The People's Bank of China added 200 billion yuan (S$38 billion) of one-year cash through the medium-term lending facility on Wednesday. It kept the interest rate steady. The move took traders by surprise, as the authorities usually inject liquidity when previously offered loans come due, and the next batch won't mature until Nov 5.
The Chinese economy has been under pressure amid a prolonged trade dispute with the United States and a slowing domestic economy, prompting the central bank to ease monetary policy by lowering corporate borrowing costs and cutting banks' reserve ratios this year.

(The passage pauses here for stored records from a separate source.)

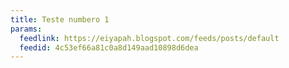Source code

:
 ```yaml
---
title: Teste numbero 1
params:
  feedlink: https://eiyapah.blogspot.com/feeds/posts/default
  feedid: 4c53ef66a81c0a8d149aad10898d6dea
---
```

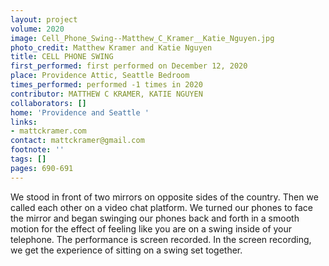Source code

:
 ```yaml
---
layout: project
volume: 2020
image: Cell_Phone_Swing--Matthew_C_Kramer__Katie_Nguyen.jpg
photo_credit: Matthew Kramer and Katie Nguyen
title: CELL PHONE SWING
first_performed: first performed on December 12, 2020
place: Providence Attic, Seattle Bedroom
times_performed: performed -1 times in 2020
contributor: MATTHEW C KRAMER, KATIE NGUYEN
collaborators: []
home: 'Providence and Seattle '
links:
- mattckramer.com
contact: mattckramer@gmail.com
footnote: ''
tags: []
pages: 690-691
---
```




We stood in front of two mirrors on opposite sides of the country. Then we called each other on a video chat platform. We turned our phones to face the mirror and began swinging our phones back and forth in a smooth motion for the effect of feeling like you are on a swing inside of your telephone. The performance is screen recorded. In the screen recording, we get the experience of sitting on a swing set together.
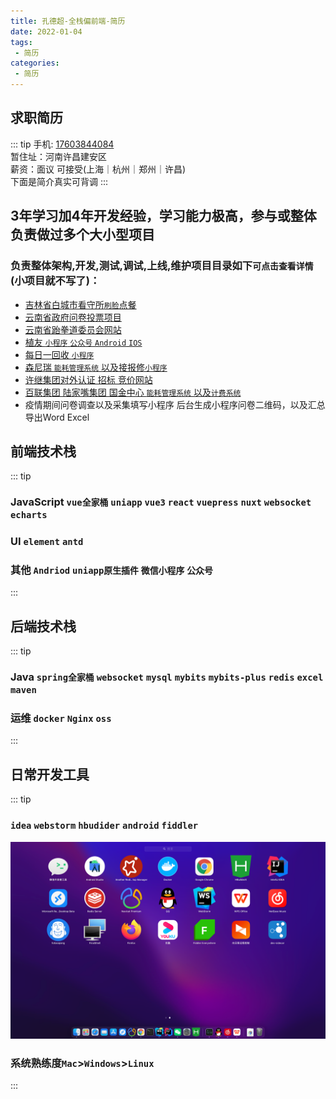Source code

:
 ```yaml
---
title: 孔德超-全栈偏前端-简历
date: 2022-01-04
tags:
 - 简历 
categories:
 - 简历
---
```



## 求职简历
::: tip 
手机: [17603844084]()</br>
暂住址：河南许昌建安区</br>
薪资：面议 可接受(上海｜杭州｜郑州｜许昌)</br>
下面是简介真实可背调
:::
## 3年学习加4年开发经验，学习能力极高，参与或整体负责做过多个大小型项目
### 负责整体架构,开发,测试,调试,上线,维护项目目录如下`可点击查看详情`(小项目就不写了)：
- [吉林省白城市看守所`刷脸`点餐](../project/prison.md)
- [云南省政府问卷投票项目](../project/vote.md)
- [云南省跆拳道委员会网站](../project/taekwondo.md)
- [植友 `小程序` `公众号` `Android` `IOS`](../project/zhiyou.md)
- [每日一回收 `小程序`](../project/recovery.md)
- [森尼瑞 `能耗管理系统` 以及接报修`小程序`](../project/ecs.md)
- [许继集团对外认证 招标 竞价网站](../project/xuji.md)
- [百联集团 陆家嘴集团 国金中心 `能耗管理系统` 以及`计费系统`](../project/canneng.md)
- 疫情期间问卷调查以及采集填写小程序 后台生成小程序问卷二维码，以及汇总导出Word Excel
## 前端技术栈
::: tip
###  JavaScript `vue全家桶` `uniapp` `vue3` `react` `vuepress` `nuxt` `websocket` `echarts`  
###  UI `element` `antd`
###  其他 `Andriod` `uniapp原生插件` `微信小程序` `公众号`
:::
## 后端技术栈
::: tip
### Java `spring全家桶` `websocket` `mysql` `mybits` `mybits-plus` `redis` `excel` `maven`
### 运维 `docker` `Nginx` `oss`
:::
## 日常开发工具
::: tip
### `idea` `webstorm` `hbudider` `android` `fiddler`
![img.png](./img.png)
### 系统熟练度`Mac`>`Windows`>`Linux`
:::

Data released this week showed that China's factory deflation deepened and imports and exports fell last month.
"It's not expected by the market," said Ms Becky Liu, head of China macro strategy at Standard Chartered, referring to the cash injection.
"They probably want to inject more long-term liquidity" to ensure ample supply during the tax payment season in mid-October and to support the economy, which is still facing growth pressure, she said.
Market reaction is muted, however, "probably as the rate is kept unchanged" while other central banks are cutting interest rates, according to Frances Cheung, head of Asia macro strategy at Westpac Banking Corp.
The yield on China's 10-year government bonds fell one basis point to 3.16 per cent as of 10.34am in Shanghai.